Responsible pastry, combining pleasure and sustainability
Behind an activity as innocuous as pastry-making lies a whole series of choices that impact our environment and therefore our quality of life. From the choice of raw materials to the consumption of energy, the pastry shop of tomorrow must commit itself to a role that preserves the environmental and social balance.
It is necessary today to pass on this awareness to future culinary entrepreneurs. Tomorrow's chefs must join a responsible movement that integrates an ecological dimension, without forgetting that of pleasure.
Paying attention to sourcing, sustainable agriculture, the carbon impact generated by the choices made in the kitchen or the methods used by suppliers, are all reflexes to have in order to get closer to responsible pastry-making.
Vegan pastry, a new continent to explore
The keystone of pastry-making, animal ingredients add flavour and bind textures together. Eggs, butter, milk... they are present in almost all recipes.
However, consumers are now looking for plant-based alternatives to meet their quest for a healthier diet. The pastry industry can support this trend by rethinking its recipes to adapt them to these new expectations.
Boutique pastry and restaurant desserts, the friendly brothers
Considered antagonistic, boutique pastry and restaurant desserts are coming together to offer new horizons for tomorrow's pastry.

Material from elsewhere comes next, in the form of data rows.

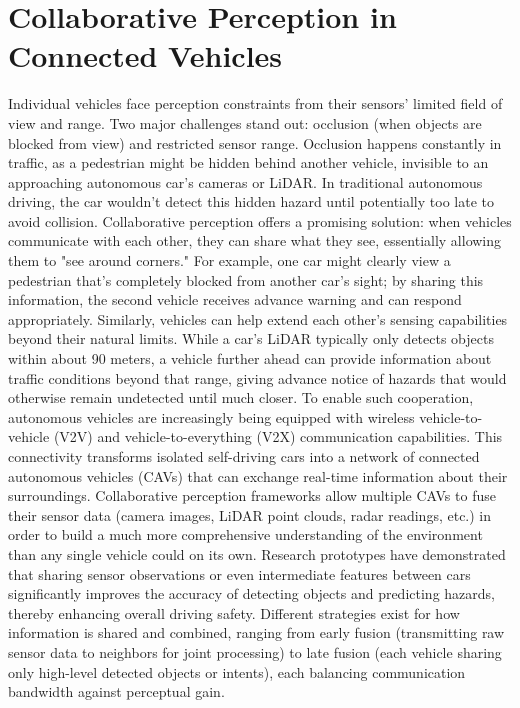 \section{Collaborative Perception in Connected Vehicles}
Individual vehicles face perception constraints from their sensors' limited field of view and range. Two major challenges stand out: occlusion (when objects are blocked from view) and restricted sensor range. Occlusion happens constantly in traffic, as a pedestrian might be hidden behind another vehicle, invisible to an approaching autonomous car's cameras or LiDAR.
In traditional autonomous driving, the car wouldn't detect this hidden hazard until potentially too late to avoid collision. Collaborative perception offers a promising solution: when vehicles communicate with each other, they can share what they see, essentially allowing them to "see around corners."
For example, one car might clearly view a pedestrian that's completely blocked from another car's sight; by sharing this information, the second vehicle receives advance warning and can respond appropriately. Similarly, vehicles can help extend each other's sensing capabilities beyond their natural limits.
While a car's LiDAR typically only detects objects within about 90 meters, a vehicle further ahead can provide information about traffic conditions beyond that range, giving advance notice of hazards that would otherwise remain undetected until much closer.
To enable such cooperation, autonomous vehicles are increasingly being equipped with wireless vehicle-to-vehicle (V2V) and vehicle-to-everything (V2X) communication capabilities. This connectivity transforms isolated self-driving cars into a network of connected autonomous vehicles (CAVs) that can exchange real-time information about their surroundings.
Collaborative perception frameworks allow multiple CAVs to fuse their sensor data (camera images, LiDAR point clouds, radar readings, etc.) in order to build a much more comprehensive understanding of the environment than any single vehicle could on its own.
Research prototypes have demonstrated that sharing sensor observations or even intermediate features between cars significantly improves the accuracy of detecting objects and predicting hazards, thereby enhancing overall driving safety.
Different strategies exist for how information is shared and combined, ranging from early fusion (transmitting raw sensor data to neighbors for joint processing) to late fusion (each vehicle sharing only high-level detected objects or intents), each balancing communication bandwidth against perceptual gain.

Since the two specialities do not meet the same challenges, they can mutually enrich each other. While boutique pastry must be practical, easy to transport and store, restaurant desserts can free themselves from these constraints to respond to a flow logic offering an immediate capacity for interactivity.
By offering a cross-view between boutique and restaurant, future culinary entrepreneurs can thus take advantage of each expertise to invent new tasting experiences.
The areas of work defined with the board therefore prepare today's apprentices for the pastry-making of tomorrow, whether it be sustainable, responsible, vegan or technically innovative. Our profession has a role to play as an actor in the transition and pastry-making must be in phase with current issues, while preserving its essence of taste and delicacy. These are real creative opportunities that need to be considered as an in-depth reflection, to prepare professionals for this change that seems obvious.